What to work on: Please give back the listing exactly as it reads.
- - -
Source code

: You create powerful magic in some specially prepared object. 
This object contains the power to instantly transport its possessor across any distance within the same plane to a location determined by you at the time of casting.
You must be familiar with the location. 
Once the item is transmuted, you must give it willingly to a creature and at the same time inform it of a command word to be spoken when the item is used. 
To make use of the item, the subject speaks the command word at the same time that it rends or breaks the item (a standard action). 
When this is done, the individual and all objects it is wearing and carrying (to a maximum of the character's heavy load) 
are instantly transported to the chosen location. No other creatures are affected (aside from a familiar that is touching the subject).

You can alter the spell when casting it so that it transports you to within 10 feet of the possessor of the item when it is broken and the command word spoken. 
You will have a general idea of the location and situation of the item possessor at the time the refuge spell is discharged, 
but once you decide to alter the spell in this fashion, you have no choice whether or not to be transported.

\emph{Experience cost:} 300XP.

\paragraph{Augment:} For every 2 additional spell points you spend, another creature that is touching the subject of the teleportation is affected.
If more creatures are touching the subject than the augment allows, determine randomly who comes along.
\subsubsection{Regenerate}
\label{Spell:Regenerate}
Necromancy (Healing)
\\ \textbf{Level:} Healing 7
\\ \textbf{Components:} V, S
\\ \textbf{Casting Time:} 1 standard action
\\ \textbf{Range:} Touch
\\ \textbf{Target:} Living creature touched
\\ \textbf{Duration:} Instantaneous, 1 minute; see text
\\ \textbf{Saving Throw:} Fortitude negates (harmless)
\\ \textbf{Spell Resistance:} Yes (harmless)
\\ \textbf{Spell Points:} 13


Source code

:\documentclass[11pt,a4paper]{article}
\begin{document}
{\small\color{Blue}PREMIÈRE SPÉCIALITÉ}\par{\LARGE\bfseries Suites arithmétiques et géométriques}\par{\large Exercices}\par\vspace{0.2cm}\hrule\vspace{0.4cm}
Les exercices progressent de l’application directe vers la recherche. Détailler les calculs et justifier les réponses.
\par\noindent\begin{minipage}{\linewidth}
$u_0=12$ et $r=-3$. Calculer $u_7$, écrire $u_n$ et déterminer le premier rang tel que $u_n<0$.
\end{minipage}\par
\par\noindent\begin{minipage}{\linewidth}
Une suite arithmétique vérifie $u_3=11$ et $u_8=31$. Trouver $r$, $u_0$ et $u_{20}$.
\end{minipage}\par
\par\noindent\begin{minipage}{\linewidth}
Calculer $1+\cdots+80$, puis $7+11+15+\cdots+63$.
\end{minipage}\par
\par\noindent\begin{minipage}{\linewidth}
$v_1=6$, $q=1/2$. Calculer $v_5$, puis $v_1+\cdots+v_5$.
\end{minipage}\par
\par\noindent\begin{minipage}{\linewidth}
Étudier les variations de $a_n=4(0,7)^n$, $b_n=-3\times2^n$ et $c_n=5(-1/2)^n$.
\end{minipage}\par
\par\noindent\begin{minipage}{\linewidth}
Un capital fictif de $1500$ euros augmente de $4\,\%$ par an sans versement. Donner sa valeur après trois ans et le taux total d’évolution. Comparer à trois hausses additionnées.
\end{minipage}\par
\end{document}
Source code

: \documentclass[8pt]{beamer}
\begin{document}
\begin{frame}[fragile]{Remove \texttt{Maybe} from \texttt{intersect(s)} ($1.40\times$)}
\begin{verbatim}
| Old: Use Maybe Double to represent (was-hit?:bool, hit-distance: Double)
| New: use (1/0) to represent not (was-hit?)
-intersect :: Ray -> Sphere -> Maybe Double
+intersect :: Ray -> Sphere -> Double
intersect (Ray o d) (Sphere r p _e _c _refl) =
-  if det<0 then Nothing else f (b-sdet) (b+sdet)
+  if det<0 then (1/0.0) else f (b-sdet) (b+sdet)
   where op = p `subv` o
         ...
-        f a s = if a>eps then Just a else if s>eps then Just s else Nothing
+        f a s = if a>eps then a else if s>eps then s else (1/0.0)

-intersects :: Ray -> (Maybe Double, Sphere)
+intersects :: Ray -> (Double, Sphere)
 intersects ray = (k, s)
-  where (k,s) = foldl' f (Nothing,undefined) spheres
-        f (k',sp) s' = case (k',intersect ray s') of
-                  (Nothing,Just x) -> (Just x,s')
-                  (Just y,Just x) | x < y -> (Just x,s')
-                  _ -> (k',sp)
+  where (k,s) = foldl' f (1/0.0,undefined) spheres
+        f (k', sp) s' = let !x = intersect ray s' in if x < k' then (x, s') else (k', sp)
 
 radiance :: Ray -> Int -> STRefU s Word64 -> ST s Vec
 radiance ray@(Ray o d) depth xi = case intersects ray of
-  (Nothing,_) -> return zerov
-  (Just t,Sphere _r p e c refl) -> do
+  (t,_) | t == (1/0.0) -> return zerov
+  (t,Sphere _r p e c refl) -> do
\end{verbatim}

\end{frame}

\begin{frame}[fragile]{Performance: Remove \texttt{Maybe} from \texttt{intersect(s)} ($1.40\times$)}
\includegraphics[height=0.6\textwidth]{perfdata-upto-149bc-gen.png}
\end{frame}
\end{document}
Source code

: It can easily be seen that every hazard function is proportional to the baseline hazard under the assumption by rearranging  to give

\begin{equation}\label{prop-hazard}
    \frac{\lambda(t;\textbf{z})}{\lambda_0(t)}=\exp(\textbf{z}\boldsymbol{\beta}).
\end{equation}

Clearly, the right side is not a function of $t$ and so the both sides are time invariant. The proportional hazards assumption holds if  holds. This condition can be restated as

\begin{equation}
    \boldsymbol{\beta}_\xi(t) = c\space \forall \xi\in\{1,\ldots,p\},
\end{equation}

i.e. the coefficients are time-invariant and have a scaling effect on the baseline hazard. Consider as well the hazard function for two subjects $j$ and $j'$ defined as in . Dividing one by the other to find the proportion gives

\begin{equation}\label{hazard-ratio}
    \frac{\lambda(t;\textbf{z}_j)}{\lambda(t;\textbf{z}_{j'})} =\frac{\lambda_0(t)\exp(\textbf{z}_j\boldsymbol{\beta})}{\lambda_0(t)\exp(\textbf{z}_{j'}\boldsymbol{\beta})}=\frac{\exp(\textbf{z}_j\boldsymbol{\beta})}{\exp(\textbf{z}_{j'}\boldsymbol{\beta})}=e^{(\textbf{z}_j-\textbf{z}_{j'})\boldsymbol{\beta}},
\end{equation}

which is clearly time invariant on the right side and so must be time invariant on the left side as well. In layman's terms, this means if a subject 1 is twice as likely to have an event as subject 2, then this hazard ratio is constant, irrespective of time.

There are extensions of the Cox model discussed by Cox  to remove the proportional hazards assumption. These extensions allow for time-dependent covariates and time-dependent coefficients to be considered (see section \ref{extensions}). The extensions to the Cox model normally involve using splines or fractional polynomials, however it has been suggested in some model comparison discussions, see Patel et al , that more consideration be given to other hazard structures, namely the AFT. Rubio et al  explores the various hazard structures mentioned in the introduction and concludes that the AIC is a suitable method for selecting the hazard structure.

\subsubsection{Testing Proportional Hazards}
- - -
Written response:
Source code

: You create powerful magic in some specially prepared object. 
This object contains the power to instantly transport its possessor across any distance within the same plane to a location determined by you at the time of casting.
You must be familiar with the location. 
Once the item is transmuted, you must give it willingly to a creature and at the same time inform it of a command word to be spoken when the item is used. 
To make use of the item, the subject speaks the command word at the same time that it rends or breaks the item (a standard action). 
When this is done, the individual and all objects it is wearing and carrying (to a maximum of the character's heavy load) 
are instantly transported to the chosen location. No other creatures are affected (aside from a familiar that is touching the subject).

You can alter the spell when casting it so that it transports you to within 10 feet of the possessor of the item when it is broken and the command word spoken. 
You will have a general idea of the location and situation of the item possessor at the time the refuge spell is discharged, 
but once you decide to alter the spell in this fashion, you have no choice whether or not to be transported.

\emph{Experience cost:} 300XP.

\paragraph{Augment:} For every 2 additional spell points you spend, another creature that is touching the subject of the teleportation is affected.
If more creatures are touching the subject than the augment allows, determine randomly who comes along.
\subsubsection{Regenerate}
\label{Spell:Regenerate}
Necromancy (Healing)
\\ \textbf{Level:} Healing 7
\\ \textbf{Components:} V, S
\\ \textbf{Casting Time:} 1 standard action
\\ \textbf{Range:} Touch
\\ \textbf{Target:} Living creature touched
\\ \textbf{Duration:} Instantaneous, 1 minute; see text
\\ \textbf{Saving Throw:} Fortitude negates (harmless)
\\ \textbf{Spell Resistance:} Yes (harmless)
\\ \textbf{Spell Points:} 13


Source code

:\documentclass[11pt,a4paper]{article}
\begin{document}
{\small\color{Blue}PREMIÈRE SPÉCIALITÉ}\par{\LARGE\bfseries Suites arithmétiques et géométriques}\par{\large Exercices}\par\vspace{0.2cm}\hrule\vspace{0.4cm}
Les exercices progressent de l’application directe vers la recherche. Détailler les calculs et justifier les réponses.
\par\noindent\begin{minipage}{\linewidth}
$u_0=12$ et $r=-3$. Calculer $u_7$, écrire $u_n$ et déterminer le premier rang tel que $u_n<0$.
\end{minipage}\par
\par\noindent\begin{minipage}{\linewidth}
Une suite arithmétique vérifie $u_3=11$ et $u_8=31$. Trouver $r$, $u_0$ et $u_{20}$.
\end{minipage}\par
\par\noindent\begin{minipage}{\linewidth}
Calculer $1+\cdots+80$, puis $7+11+15+\cdots+63$.
\end{minipage}\par
\par\noindent\begin{minipage}{\linewidth}
$v_1=6$, $q=1/2$. Calculer $v_5$, puis $v_1+\cdots+v_5$.
\end{minipage}\par
\par\noindent\begin{minipage}{\linewidth}
Étudier les variations de $a_n=4(0,7)^n$, $b_n=-3\times2^n$ et $c_n=5(-1/2)^n$.
\end{minipage}\par
\par\noindent\begin{minipage}{\linewidth}
Un capital fictif de $1500$ euros augmente de $4\,\%$ par an sans versement. Donner sa valeur après trois ans et le taux total d’évolution. Comparer à trois hausses additionnées.
\end{minipage}\par
\end{document}
Source code

: \documentclass[8pt]{beamer}
\begin{document}
\begin{frame}[fragile]{Remove \texttt{Maybe} from \texttt{intersect(s)} ($1.40\times$)}
\begin{verbatim}
| Old: Use Maybe Double to represent (was-hit?:bool, hit-distance: Double)
| New: use (1/0) to represent not (was-hit?)
-intersect :: Ray -> Sphere -> Maybe Double
+intersect :: Ray -> Sphere -> Double
intersect (Ray o d) (Sphere r p _e _c _refl) =
-  if det<0 then Nothing else f (b-sdet) (b+sdet)
+  if det<0 then (1/0.0) else f (b-sdet) (b+sdet)
   where op = p `subv` o
         ...
-        f a s = if a>eps then Just a else if s>eps then Just s else Nothing
+        f a s = if a>eps then a else if s>eps then s else (1/0.0)

-intersects :: Ray -> (Maybe Double, Sphere)
+intersects :: Ray -> (Double, Sphere)
 intersects ray = (k, s)
-  where (k,s) = foldl' f (Nothing,undefined) spheres
-        f (k',sp) s' = case (k',intersect ray s') of
-                  (Nothing,Just x) -> (Just x,s')
-                  (Just y,Just x) | x < y -> (Just x,s')
-                  _ -> (k',sp)
+  where (k,s) = foldl' f (1/0.0,undefined) spheres
+        f (k', sp) s' = let !x = intersect ray s' in if x < k' then (x, s') else (k', sp)
 
 radiance :: Ray -> Int -> STRefU s Word64 -> ST s Vec
 radiance ray@(Ray o d) depth xi = case intersects ray of
-  (Nothing,_) -> return zerov
-  (Just t,Sphere _r p e c refl) -> do
+  (t,_) | t == (1/0.0) -> return zerov
+  (t,Sphere _r p e c refl) -> do
\end{verbatim}

\end{frame}

\begin{frame}[fragile]{Performance: Remove \texttt{Maybe} from \texttt{intersect(s)} ($1.40\times$)}
\includegraphics[height=0.6\textwidth]{perfdata-upto-149bc-gen.png}
\end{frame}
\end{document}
Source code

: It can easily be seen that every hazard function is proportional to the baseline hazard under the assumption by rearranging  to give

\begin{equation}\label{prop-hazard}
    \frac{\lambda(t;\textbf{z})}{\lambda_0(t)}=\exp(\textbf{z}\boldsymbol{\beta}).
\end{equation}

Clearly, the right side is not a function of $t$ and so the both sides are time invariant. The proportional hazards assumption holds if  holds. This condition can be restated as

\begin{equation}
    \boldsymbol{\beta}_\xi(t) = c\space \forall \xi\in\{1,\ldots,p\},
\end{equation}

i.e. the coefficients are time-invariant and have a scaling effect on the baseline hazard. Consider as well the hazard function for two subjects $j$ and $j'$ defined as in . Dividing one by the other to find the proportion gives

\begin{equation}\label{hazard-ratio}
    \frac{\lambda(t;\textbf{z}_j)}{\lambda(t;\textbf{z}_{j'})} =\frac{\lambda_0(t)\exp(\textbf{z}_j\boldsymbol{\beta})}{\lambda_0(t)\exp(\textbf{z}_{j'}\boldsymbol{\beta})}=\frac{\exp(\textbf{z}_j\boldsymbol{\beta})}{\exp(\textbf{z}_{j'}\boldsymbol{\beta})}=e^{(\textbf{z}_j-\textbf{z}_{j'})\boldsymbol{\beta}},
\end{equation}

which is clearly time invariant on the right side and so must be time invariant on the left side as well. In layman's terms, this means if a subject 1 is twice as likely to have an event as subject 2, then this hazard ratio is constant, irrespective of time.

There are extensions of the Cox model discussed by Cox  to remove the proportional hazards assumption. These extensions allow for time-dependent covariates and time-dependent coefficients to be considered (see section \ref{extensions}). The extensions to the Cox model normally involve using splines or fractional polynomials, however it has been suggested in some model comparison discussions, see Patel et al , that more consideration be given to other hazard structures, namely the AFT. Rubio et al  explores the various hazard structures mentioned in the introduction and concludes that the AIC is a suitable method for selecting the hazard structure.

\subsubsection{Testing Proportional Hazards}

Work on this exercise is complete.